Can Increasing the Hit Ratio Hurt Cache Throughput? (Long Version)
Ziyue Qiu, Juncheng Yang, Mor Harchol-Balter

TL;DR
This paper investigates how increasing cache hit ratios can paradoxically reduce system throughput, challenging common assumptions and highlighting implications for future high-performance systems.
Contribution
It demonstrates through modeling, measurement, and simulation that higher hit ratios may harm throughput, a counterintuitive insight with relevance for cache algorithm design.
Findings
Higher hit ratios can decrease throughput in many caching algorithms.
The phenomenon is more pronounced with faster disks and more CPU cores.

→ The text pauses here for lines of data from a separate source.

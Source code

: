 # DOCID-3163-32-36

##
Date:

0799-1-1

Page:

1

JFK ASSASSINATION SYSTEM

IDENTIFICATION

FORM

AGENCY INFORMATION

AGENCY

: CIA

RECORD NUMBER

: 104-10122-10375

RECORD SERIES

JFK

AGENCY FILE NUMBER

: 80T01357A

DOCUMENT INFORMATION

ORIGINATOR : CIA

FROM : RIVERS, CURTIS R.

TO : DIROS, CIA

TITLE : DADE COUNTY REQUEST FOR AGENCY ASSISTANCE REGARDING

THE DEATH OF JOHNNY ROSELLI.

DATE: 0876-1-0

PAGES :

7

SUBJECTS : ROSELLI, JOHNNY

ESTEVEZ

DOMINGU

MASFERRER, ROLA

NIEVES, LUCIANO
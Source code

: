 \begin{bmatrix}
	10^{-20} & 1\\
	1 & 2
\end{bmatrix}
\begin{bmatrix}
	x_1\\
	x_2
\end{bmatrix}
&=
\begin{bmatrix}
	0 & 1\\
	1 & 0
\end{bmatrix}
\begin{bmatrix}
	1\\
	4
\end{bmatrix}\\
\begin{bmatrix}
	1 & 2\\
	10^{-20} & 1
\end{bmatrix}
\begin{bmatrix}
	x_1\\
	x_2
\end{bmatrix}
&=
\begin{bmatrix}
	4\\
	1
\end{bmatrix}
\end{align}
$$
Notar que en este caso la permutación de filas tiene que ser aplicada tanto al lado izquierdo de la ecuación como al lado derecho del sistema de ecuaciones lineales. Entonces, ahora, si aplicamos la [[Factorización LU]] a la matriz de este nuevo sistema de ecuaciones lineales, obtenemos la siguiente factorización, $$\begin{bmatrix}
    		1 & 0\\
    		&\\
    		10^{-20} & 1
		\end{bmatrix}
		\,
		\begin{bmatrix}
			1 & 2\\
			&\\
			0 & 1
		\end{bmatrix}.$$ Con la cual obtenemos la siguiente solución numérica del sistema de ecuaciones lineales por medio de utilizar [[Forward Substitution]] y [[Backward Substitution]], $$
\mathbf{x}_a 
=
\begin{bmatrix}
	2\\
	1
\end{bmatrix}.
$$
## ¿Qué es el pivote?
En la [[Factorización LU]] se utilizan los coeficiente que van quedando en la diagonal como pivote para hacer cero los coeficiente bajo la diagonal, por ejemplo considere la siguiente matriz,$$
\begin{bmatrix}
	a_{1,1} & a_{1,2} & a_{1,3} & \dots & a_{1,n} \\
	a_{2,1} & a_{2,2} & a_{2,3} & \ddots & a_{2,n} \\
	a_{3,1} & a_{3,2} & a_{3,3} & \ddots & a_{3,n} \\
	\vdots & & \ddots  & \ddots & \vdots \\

The study combines queueing theory, implementation, and simulation for validation.
Abstract
Software caches are an intrinsic component of almost every computer system. Consequently, caching algorithms, particularly eviction policies, are the topic of many papers. Almost all these prior papers evaluate the caching algorithm based on its hit ratio, namely the fraction of requests that are found in the cache, as opposed to disk. The hit ratio is viewed as a proxy for traditional performance metrics like system throughput or response time. Intuitively it makes sense that higher hit ratio should lead to higher throughput (and lower response time), since more requests are found in the cache (low access time) as opposed to the disk (high access time). This paper challenges this intuition. We show that increasing the hit ratio can actually hurt the throughput (and response time) for many caching algorithms. Our investigation follows a three-pronged approach involving (i) queueing…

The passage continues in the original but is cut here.